Orientation: " Maximize the Experience" Most Orientation programs are designed to help students identify "trouble areas" and introduce where, within the college or university system, resources are available. This session supports this effort and help students to recognize the richness in being proactive and engaged in the full compliment of opportunities and support afforded in higher education.

Administrators: “The Generation Coming” Each year school administrators welcome a new generation of students. These students are a product of an ever changing culture that moves faster than research or policy can predict or govern.

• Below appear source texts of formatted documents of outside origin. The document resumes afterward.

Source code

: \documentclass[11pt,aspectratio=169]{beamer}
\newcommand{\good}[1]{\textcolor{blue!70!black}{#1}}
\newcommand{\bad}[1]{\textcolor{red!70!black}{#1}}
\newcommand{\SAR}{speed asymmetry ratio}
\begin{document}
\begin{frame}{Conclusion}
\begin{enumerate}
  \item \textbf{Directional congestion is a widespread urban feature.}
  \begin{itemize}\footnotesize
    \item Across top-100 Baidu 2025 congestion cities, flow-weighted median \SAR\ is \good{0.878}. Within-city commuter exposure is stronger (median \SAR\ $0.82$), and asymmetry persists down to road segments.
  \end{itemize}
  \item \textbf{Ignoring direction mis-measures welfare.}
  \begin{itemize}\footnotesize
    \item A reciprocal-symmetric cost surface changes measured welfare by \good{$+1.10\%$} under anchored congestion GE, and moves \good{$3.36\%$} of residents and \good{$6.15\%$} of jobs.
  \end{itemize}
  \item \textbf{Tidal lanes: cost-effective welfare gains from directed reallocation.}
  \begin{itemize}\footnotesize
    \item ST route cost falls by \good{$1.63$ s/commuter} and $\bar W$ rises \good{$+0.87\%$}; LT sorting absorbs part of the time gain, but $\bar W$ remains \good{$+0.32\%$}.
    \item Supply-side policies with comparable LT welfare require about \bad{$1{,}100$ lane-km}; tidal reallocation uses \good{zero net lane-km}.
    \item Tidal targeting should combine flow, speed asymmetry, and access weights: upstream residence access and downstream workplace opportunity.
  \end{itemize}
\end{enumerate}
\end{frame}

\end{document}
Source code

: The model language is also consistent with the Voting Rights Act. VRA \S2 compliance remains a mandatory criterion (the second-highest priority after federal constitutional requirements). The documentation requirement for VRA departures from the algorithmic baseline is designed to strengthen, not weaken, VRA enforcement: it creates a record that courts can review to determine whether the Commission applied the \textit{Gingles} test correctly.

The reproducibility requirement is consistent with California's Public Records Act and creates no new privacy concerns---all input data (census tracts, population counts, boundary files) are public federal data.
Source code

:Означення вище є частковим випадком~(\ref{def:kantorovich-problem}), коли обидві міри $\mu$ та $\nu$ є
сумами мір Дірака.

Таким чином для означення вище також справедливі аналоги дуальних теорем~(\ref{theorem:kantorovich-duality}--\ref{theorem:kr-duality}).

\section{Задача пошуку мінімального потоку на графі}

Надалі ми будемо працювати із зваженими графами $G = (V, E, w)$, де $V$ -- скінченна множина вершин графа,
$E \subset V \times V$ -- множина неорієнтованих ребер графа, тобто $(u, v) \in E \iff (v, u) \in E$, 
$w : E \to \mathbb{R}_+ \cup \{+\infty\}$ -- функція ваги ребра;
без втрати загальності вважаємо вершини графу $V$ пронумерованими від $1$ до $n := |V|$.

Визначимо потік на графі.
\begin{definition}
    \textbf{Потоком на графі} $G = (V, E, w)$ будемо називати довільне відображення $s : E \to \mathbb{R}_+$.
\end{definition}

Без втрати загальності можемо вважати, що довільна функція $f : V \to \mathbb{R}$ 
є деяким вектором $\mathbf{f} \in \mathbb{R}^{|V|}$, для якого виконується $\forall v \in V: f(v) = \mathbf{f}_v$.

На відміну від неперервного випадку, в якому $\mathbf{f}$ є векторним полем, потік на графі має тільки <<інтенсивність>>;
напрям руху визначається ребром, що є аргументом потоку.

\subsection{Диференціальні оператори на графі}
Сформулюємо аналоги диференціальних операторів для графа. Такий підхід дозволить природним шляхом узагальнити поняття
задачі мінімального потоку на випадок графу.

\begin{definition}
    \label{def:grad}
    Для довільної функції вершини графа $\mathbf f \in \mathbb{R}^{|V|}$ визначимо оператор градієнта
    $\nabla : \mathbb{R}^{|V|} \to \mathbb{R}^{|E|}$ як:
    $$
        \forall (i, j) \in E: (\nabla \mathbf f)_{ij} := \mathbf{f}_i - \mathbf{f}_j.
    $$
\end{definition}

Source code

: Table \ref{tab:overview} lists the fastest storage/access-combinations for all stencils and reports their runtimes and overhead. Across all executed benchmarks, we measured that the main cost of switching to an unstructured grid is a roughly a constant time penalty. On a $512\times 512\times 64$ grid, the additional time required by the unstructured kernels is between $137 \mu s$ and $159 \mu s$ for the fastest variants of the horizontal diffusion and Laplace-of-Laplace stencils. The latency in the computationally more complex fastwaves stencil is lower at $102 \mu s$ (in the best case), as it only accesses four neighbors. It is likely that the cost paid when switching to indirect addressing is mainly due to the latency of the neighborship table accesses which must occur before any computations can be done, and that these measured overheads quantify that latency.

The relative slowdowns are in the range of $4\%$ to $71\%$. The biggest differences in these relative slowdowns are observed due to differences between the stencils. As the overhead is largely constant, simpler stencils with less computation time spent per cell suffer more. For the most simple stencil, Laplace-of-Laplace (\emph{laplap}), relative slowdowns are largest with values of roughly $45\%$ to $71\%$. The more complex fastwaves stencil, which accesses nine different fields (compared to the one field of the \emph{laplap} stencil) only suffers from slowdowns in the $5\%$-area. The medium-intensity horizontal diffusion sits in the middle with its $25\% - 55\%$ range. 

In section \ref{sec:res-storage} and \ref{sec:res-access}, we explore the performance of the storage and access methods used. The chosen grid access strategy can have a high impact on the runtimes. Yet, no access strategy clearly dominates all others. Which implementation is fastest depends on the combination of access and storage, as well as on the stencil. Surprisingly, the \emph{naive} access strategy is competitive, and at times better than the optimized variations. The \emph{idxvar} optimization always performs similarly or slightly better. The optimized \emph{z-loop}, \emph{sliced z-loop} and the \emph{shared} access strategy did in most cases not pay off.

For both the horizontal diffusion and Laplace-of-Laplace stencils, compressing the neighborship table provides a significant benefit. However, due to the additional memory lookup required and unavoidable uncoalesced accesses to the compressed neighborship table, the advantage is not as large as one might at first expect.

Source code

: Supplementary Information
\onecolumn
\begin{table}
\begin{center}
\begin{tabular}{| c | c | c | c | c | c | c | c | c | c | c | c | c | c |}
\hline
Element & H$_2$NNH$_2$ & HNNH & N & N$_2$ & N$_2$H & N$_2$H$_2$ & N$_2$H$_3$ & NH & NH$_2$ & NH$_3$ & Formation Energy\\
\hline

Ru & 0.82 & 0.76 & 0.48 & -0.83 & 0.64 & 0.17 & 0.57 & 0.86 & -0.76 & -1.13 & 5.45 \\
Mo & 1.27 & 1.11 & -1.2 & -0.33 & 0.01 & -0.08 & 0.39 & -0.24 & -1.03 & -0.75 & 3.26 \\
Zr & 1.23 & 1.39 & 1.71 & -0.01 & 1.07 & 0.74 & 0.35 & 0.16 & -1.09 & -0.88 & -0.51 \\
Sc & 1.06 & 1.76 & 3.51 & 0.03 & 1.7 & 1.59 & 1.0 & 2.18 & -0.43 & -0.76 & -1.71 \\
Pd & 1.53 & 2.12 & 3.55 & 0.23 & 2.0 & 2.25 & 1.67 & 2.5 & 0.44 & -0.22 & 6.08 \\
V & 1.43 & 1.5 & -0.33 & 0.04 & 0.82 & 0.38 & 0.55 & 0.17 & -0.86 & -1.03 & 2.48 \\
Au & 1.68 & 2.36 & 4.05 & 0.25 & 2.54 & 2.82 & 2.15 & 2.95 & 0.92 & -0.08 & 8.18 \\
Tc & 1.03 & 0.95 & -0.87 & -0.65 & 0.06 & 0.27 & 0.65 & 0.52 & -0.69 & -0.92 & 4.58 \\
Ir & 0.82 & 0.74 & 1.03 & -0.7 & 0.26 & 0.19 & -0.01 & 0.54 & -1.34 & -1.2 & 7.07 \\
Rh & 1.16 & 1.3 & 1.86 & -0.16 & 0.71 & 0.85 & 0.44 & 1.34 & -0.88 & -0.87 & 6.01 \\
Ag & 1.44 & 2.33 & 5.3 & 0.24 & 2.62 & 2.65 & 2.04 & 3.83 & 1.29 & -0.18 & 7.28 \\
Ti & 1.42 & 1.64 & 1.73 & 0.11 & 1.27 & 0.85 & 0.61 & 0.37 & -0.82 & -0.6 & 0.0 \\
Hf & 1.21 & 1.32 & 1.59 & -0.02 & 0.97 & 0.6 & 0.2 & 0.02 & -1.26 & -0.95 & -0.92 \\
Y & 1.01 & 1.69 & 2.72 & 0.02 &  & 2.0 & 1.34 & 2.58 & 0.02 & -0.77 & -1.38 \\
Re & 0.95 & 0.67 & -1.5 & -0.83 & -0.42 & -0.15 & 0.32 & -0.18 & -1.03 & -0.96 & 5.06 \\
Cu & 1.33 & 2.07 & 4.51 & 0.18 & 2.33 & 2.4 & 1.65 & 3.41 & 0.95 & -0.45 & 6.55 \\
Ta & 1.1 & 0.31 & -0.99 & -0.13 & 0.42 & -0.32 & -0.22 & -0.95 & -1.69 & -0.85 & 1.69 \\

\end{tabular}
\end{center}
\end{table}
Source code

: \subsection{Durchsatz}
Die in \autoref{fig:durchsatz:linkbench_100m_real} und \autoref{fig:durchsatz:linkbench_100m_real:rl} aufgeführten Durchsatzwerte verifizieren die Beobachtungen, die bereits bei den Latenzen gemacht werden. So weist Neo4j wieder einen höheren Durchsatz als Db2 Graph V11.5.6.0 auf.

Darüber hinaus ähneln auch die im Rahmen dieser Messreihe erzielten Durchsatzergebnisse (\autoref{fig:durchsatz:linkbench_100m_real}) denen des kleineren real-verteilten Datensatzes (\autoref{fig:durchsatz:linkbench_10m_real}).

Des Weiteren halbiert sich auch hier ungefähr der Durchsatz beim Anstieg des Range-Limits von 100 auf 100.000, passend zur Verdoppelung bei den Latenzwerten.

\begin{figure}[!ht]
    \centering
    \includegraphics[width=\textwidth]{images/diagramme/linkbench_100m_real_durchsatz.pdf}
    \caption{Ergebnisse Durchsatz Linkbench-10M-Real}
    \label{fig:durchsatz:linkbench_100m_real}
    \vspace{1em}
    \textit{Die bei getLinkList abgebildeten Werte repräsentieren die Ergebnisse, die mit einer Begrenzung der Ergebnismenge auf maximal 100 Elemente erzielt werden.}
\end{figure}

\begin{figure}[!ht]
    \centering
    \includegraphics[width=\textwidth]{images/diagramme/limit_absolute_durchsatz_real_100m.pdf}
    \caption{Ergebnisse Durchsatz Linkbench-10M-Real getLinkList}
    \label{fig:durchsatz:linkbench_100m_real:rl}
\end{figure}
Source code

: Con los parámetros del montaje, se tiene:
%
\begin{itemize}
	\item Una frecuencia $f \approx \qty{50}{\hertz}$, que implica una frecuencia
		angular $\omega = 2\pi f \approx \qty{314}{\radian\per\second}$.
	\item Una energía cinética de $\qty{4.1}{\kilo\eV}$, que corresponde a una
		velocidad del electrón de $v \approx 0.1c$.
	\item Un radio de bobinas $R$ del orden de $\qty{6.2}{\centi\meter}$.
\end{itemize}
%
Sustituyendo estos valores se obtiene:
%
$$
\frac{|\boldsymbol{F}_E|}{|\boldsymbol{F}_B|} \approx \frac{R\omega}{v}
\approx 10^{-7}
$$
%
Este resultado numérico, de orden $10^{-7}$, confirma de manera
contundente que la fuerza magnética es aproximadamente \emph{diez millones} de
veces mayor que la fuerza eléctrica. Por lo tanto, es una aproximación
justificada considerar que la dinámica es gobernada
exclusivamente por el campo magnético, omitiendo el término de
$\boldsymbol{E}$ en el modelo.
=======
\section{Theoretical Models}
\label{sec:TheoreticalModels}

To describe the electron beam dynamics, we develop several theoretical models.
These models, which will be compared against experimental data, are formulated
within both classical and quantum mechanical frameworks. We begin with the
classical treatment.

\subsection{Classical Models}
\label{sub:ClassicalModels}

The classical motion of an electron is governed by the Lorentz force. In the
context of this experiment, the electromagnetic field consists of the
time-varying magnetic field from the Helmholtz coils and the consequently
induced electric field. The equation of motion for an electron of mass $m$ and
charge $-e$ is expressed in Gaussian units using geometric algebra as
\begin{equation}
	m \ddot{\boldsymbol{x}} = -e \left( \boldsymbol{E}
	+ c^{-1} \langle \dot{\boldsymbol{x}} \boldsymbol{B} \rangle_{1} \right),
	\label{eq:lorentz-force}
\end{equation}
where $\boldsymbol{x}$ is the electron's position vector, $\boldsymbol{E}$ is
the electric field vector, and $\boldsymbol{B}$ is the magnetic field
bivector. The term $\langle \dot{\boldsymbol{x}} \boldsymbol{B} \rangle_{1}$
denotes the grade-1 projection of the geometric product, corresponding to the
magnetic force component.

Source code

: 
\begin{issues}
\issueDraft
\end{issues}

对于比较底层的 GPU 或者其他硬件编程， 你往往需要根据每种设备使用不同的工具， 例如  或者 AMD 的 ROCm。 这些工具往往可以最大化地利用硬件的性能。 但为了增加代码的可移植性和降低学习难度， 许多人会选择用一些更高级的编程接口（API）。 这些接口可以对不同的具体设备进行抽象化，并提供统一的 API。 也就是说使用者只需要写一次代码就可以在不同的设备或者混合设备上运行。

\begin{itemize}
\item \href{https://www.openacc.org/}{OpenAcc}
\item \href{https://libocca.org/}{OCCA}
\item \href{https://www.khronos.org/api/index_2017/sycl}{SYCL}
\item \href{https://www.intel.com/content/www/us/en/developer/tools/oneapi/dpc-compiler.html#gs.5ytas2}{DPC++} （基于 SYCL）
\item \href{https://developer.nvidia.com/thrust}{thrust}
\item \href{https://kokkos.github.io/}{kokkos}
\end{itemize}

Administrators need comprehensive information to better understand the perspective of and challenges inherent in educating and influencing youth behavior.

Creating a Positive Work Environment (Teamwork/Leadership)

“One Down, One to Go” When teams and organizations succeed, the effort to reach that moment typically requires many factors and individuals coming together. Very often that effort makes milestones to feel more important than they actually are in the big picture. Successful organizations use early success to build team and focus while maintaining an eye on the ultimate prize.

“Our Best Moments Happen in Practice” Most teams and organizations fail to realize that their best ideas, synergy and work occurs when they are preparing to present their work to a client, in performance, etc. Our preparation is what makes us better and what strengthens our resolve and performance.

Motivational

“Spend Time with Your Dreams” Most teams and organizations fail to realize that their best ideas, synergy and work occurs when they are preparing to present their work to a client, in performance, etc. Our preparation is what makes us better and what strengthens our resolve and performance.

“Mastery in Practice” The little things we do everyday, in preparation for larger tasks are the foundation of success. Those minute skills that we take for granted because they were drilled in us and have become rote understanding, are also the ways in which we problem solve, create opportunities and ultimately achieve success.

Transition Issues

“Life is Not an Event” It's hard to see "down the road" when there are sharp turns blocking your sight. And, no game is won or lost on game day. Sustained success comes from understanding that life is a process and success is measured in the aggregate of the span, not the glitz of a moment.

Overcoming Adversity

“Back to the Manual” The more difficult challenges become, the more important it is to consider the basics. From the basics we can see the road map to correction and we are reminded of our initial motivation.

“Disregard All Extraneous Stimuli” Focusing on your mission and goals is more difficult in today's instant gratification and highly saturated media/communication environment. Focus requires strategy and practice.

Work – Life Balance

“BE Where You Are” We have all been taught to identify where we want to "go;" to set our goals high and shoot for the stars. We've also been told to cherish the journey. With life's many distractions this delicate balance is often very difficult. This lecture helps people to identify, live and work in the moment. It's not where you want to go…it's where you want to BE that is important.

Women’s Issues

"Men Have Gender Too!" For far too long "gender studies" and differences have been seen through the eyes of women. The lack of male perspective has led to a narrow view of men and how to communicate/work with them. As women assume a greater role in American business and culture, how they understand masculinity and their relationship with men become critically important to their success.